I do not worship matter but I worship the Creator of matter, who for my sake became material and deigned to dwell in matter, who through matter effected my salvation. I will not cease from worshipping the matter through which my salvation has been effected.
(The Orthodox Faith)
If there was no Incarnation there could be no icon, for God is invisible and intangible. That is why no images of God were allowed during the time of the Old Testament as St. John so eloquently explained.
Since we are made "according to the image of God," each human person is actually an "image of the Image," for the Son of God is the eternal Image/Icon of the eternal Father; and we are created according to His Image. If we grow more Christ-like during or earthly lives, then we are transformed into the very likeness of God. That is our true human vocation. This has practical and liturgical implications that I would like to remind everyone of. It is precisely because we are "images of the Image" that we are censed more than once during the Liturgy and other liturgical services. In my booklet, The Divine Liturgy - Meaning, Preparation and Practice, I wrote the following by way of explanation of why the censing is done during the Liturgy:
The people gathered are members of the Body of Christ. The laity (from laos, "people of God") are worshippers "in spirit and in truth" (JN. 4:24) - not spectators to be passively edified. As the people of God, we are reverently censed by the bishop, priest or deacon at various moments of the Liturgy, just as are the altar table, the sanctuary, and all the icons. Whenever censed, we respond with a humble bow of acknowledgment to the celebrant. As the holy ones and the holy things of the Church are censed, so are we. To thus bow in acknowledgement is to accept the truth that we are created "in the image and likeness of God" (GEN. 1:26-27), and therefore called to the same holiness as are the saints, the Mother of God, and of our Lord Himself - the true "Holy One of God" (JN. 6:69).

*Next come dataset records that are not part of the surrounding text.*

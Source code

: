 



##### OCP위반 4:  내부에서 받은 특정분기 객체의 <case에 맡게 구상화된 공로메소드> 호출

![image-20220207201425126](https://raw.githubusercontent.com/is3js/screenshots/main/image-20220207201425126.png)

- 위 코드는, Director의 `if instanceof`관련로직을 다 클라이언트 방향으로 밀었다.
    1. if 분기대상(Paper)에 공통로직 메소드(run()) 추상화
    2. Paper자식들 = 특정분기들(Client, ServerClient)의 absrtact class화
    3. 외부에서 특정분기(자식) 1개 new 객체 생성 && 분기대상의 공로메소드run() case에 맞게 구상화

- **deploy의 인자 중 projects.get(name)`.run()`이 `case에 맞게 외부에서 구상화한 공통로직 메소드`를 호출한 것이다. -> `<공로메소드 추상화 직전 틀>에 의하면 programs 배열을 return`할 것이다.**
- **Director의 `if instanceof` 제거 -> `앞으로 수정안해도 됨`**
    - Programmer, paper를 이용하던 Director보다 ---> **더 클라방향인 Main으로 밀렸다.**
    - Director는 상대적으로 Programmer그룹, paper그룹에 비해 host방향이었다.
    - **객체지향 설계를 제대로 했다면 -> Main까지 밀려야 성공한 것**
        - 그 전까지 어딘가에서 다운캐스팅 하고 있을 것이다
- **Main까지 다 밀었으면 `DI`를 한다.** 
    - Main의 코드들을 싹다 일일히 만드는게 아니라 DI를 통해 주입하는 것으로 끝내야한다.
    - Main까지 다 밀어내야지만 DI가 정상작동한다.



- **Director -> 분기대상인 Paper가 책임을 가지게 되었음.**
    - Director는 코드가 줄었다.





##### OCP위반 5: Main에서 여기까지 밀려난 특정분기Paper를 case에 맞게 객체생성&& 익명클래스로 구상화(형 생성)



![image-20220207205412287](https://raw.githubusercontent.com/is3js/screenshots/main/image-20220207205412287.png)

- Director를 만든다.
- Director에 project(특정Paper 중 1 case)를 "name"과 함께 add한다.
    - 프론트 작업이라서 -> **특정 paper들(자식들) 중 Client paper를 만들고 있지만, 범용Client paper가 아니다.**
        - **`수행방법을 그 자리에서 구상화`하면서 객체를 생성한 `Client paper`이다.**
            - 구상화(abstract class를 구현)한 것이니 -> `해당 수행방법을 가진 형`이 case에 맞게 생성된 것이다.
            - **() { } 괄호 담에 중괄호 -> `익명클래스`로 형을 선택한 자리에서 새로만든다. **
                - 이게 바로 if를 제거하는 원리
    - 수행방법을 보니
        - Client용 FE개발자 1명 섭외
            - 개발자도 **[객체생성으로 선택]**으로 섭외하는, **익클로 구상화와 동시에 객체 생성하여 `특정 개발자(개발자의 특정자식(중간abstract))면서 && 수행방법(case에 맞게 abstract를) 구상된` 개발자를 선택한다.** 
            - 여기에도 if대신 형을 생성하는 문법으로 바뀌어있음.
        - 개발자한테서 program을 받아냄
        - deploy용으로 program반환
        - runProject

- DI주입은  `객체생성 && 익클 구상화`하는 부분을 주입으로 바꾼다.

Thus, the act of censing is not a mere "liturgical prop" or "ancient" (and perhaps by implication, irrelevant) tradition. For this reason, when the nave is being censed by the celebrant (or deacon), we should patiently and attentively wait until the censing is completed before coming forward to venerate the icons and light our candles. In so doing, we acknowledge the importance of this liturgical action and we will not grow indifferent to its significance in our worship.
In the Church we are treated with the dignity, honor and respect that is befitting our human nature. Certainly not the case in the world! And that dignity, honor and respect is found in the fact that we are created by God with an eternal destiny. It is our task to live up to this high calling.